Monday, July 25, 2011

The End is Near

I can see the camp. It hit me this morning on my “easy” five miler. My shoes squished with each footfall over the last mile. The sun began to peek through the tree line and I wasn’t sure whether it would burn off the drape of humidity or steam the air even more. Whatever the case, I dropped the pace because I didn’t want to stick around and find out.


It was in that last burst somewhere in the middle of the steep rise that gives Ox Hill Street its name that it struck me: this is week eight, only 52 miles to go, and in 6m45s, it’ll be 51 until the tally reads 400.

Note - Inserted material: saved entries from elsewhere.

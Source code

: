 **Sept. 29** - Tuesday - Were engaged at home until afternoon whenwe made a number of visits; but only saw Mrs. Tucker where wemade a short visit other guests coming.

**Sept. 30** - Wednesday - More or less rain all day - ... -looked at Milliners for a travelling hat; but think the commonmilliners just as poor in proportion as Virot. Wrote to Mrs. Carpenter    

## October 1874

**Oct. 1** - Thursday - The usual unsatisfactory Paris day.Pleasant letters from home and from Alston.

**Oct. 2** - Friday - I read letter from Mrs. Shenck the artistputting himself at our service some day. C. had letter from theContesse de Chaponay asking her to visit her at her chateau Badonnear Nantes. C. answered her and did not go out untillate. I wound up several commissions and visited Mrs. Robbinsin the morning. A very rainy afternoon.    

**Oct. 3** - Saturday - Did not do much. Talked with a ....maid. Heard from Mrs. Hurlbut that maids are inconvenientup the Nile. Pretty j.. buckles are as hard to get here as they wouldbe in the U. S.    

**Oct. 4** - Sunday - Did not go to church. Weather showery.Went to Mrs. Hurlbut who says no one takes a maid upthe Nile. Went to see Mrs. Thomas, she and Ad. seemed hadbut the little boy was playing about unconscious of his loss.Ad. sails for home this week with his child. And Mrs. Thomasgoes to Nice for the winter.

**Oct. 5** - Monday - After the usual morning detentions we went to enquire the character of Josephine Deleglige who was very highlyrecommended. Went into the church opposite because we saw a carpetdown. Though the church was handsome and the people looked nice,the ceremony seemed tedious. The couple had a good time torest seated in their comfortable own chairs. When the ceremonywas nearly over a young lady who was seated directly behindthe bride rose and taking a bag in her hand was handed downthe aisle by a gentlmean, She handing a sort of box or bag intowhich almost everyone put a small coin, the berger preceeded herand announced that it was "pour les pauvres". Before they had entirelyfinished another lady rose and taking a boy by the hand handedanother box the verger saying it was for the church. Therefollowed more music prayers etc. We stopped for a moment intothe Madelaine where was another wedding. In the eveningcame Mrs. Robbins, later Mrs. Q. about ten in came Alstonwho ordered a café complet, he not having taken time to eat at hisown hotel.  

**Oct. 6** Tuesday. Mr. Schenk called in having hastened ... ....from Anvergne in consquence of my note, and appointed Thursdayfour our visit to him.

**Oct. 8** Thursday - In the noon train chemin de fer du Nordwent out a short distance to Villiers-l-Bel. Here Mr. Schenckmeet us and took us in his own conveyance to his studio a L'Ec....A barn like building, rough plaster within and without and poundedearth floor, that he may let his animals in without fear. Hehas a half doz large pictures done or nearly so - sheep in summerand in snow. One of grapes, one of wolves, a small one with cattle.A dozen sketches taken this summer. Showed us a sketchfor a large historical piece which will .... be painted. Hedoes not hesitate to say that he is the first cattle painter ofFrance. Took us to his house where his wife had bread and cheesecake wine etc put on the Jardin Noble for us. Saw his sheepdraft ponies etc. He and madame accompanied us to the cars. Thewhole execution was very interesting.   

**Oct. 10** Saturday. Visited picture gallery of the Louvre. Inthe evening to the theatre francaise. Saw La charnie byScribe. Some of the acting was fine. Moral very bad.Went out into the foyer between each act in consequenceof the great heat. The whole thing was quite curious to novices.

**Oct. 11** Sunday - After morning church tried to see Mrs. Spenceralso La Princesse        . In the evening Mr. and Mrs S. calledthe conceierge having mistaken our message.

Oh, how I longed for this week to come! After four weeks, I was bumping into walls. I couldn’t get enough sleep no matter how hard I tried, and the grocery bill seemed to double. “Four more weeks of this?” I questioned.

But then it started happening. The fatigue left (my legs at least). It seemed no matter how many miles, no matter how many times a day I ran, I couldn’t get sore. All those articles, all the experts’ words…it was working.

Make no mistake, though. The base phase is not glamorous; in fact, it’s pretty downright ugly. It’s the foundation of the house, the part that gets buried beneath the ground. It’s the hilt and “blade” of the sword, though that blade is just a crude hunk of metal, dull, blunt, and unrefined.

That’s where I find myself now, just six days and 43.4 miles (after tonight’s 7.6 miler) away from having built my foundation, having forged my sword.

I called this challenge "base camp" for the play on words as well as the metaphor for what a base camp is: it’s the launching point for the summit attempt. In this case, a marathon finish time that starts with a 2 on a clock in Central Park.

What I didn’t realize was that getting to base camp can be a haul in and of itself.

Just as the base phase is unglamorous in the middle, so too is it when it comes to an end. There’s no start line to toe. No finish tape to break. All that waits is more toil. 
When you arrive, the real work begins.